With log-odds, this is easier to visualize. Observations that support a hypothesis will have a positive number of decibans, and observations that oppose a hypothesis will have a negative number of decibans. This corresponds to moving toward the right and moving toward the left in the graph below. If your initial belief (your prior) is -2 decibans (~39% probability) and then you do an experiment that gives you 5 decibans of support for your hypothesis you end up at +3 decibans (~67% probability). If you repeat the experiment and get the same result (and if the two experiments are independent), it will shift you another 5 decibans to the right, to +8 (~86% probability):

logodds2

Visualizing the effect of obtaining new evidence by thinking about the graph above provides a good intuitive picture of how Bayesian reasoning works. All you have to do is add together the number of decibans that all your observations constitute and you know how much your degree of belief should be shifted by. Supporting evidence moves you to the right, opposing evidence moves you to the left. If you observe more and more supporting evidence, these push you farther and farther toward the right, and your degree of belief gets closer and closer to 100%.
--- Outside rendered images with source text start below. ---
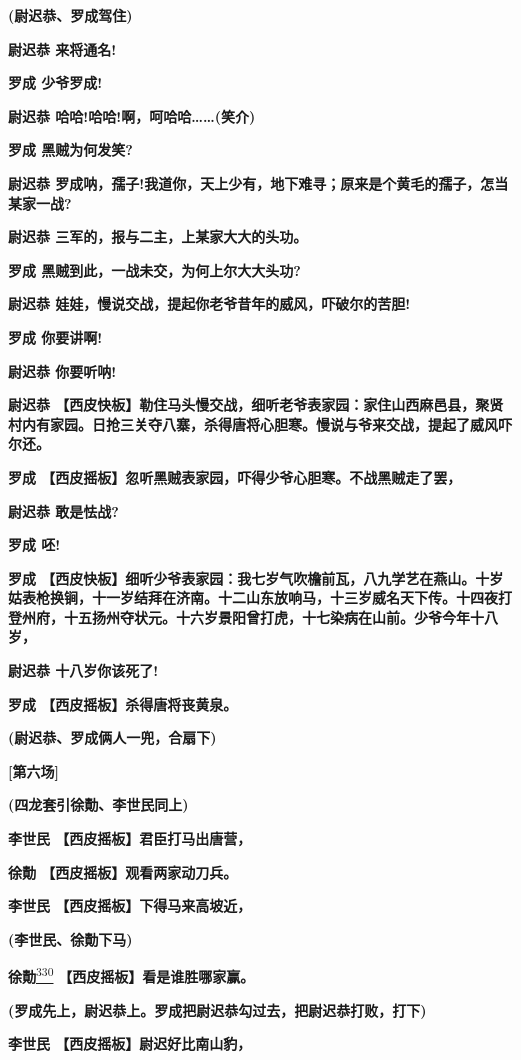 \textbf{(尉迟恭、罗成驾住)}

\textbf{尉迟恭 来将通名!}

\textbf{罗成 少爷罗成!}

\textbf{尉迟恭 哈哈!哈哈!啊，呵哈哈\ldots{}\ldots{}(笑介)}

\textbf{罗成 黑贼为何发笑?}

\textbf{尉迟恭
罗成呐，孺子!我道你，天上少有，地下难寻；原来是个黄毛的孺子，怎当某家一战?}

\textbf{尉迟恭 三军的，报与二主，上某家大大的头功。}

\textbf{罗成 黑贼到此，一战未交，为何上尔大大头功?}

\textbf{尉迟恭 娃娃，慢说交战，提起你老爷昔年的威风，吓破尔的苦胆!}

\textbf{罗成 你要讲啊!}

\textbf{尉迟恭 你要听呐!}

\textbf{尉迟恭
【西皮快板】勒住马头慢交战，细听老爷表家园：家住山西麻邑县，聚贤村内有家园。日抢三关夺八寨，杀得唐将心胆寒。慢说与爷来交战，提起了威风吓尔还。}

\textbf{罗成
【西皮摇板】忽听黑贼表家园，吓得少爷心胆寒。不战黑贼走了罢，}

\textbf{尉迟恭 敢是怯战?}

\textbf{罗成 呸!}

\textbf{罗成
【西皮快板】细听少爷表家园：我七岁气吹檐前瓦，八九学艺在燕山。十岁姑表枪换锏，十一岁结拜在济南。十二山东放响马，十三岁威名天下传。十四夜打登州府，十五扬州夺状元。十六岁景阳曾打虎，十七染病在山前。少爷今年十八岁，}

\textbf{尉迟恭 十八岁你该死了!}

\textbf{罗成 【西皮摇板】杀得唐将丧黄泉。}

\textbf{(尉迟恭、罗成俩人一兜，合扇下)}

\textbf{{[}第六场{]}}

\textbf{(四龙套引徐勣、李世民同上)}

\textbf{李世民 【西皮摇板】君臣打马出唐营，}

\textbf{徐勣 【西皮摇板】观看两家动刀兵。}

\textbf{李世民 【西皮摇板】下得马来高坡近，}

\textbf{(李世民、徐勣下马)}

\textbf{徐勣}\protect\hyperlink{fn330}{\textsuperscript{330}}
\textbf{【西皮摇板】看是谁胜哪家赢。}

\textbf{(罗成先上，尉迟恭上。罗成把尉迟恭勾过去，把尉迟恭打败，打下)}

\textbf{李世民 【西皮摇板】尉迟好比南山豹，}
It’s worth noticing; however, that we never actually get to 100% certainty though, no matter how much strong evidence we observe. Thinking in terms of log-odds reminds us that all ideas in science are tentative to some degree, and could have to be revised in light of strong enough opposing evidence. As we observe more and more supporting evidence for an idea, our degree of belief in the truth of that idea gets closer and closer to 100%, but it never actually gets there. This is an yet another example of how probability theory can give us new ways to answer philosophical questions about foundational issues in science.

Thinking in decibans gives us a powerful way to visualize what should happen to our beliefs as we make observations that carry information relevant to those beliefs. It makes our degree of belief linear with the observations we make, so it lets us easily visualize the effect of observing new evidence as simply shifting our beliefs toward certainty or toward impossibility. Thinking in decibans also reminds us that we can never actually reach certainty in any belief, since that would require us to observe infinitely strong evidence. We only approach certainty more and more closely as we make observations that support our hypothesis.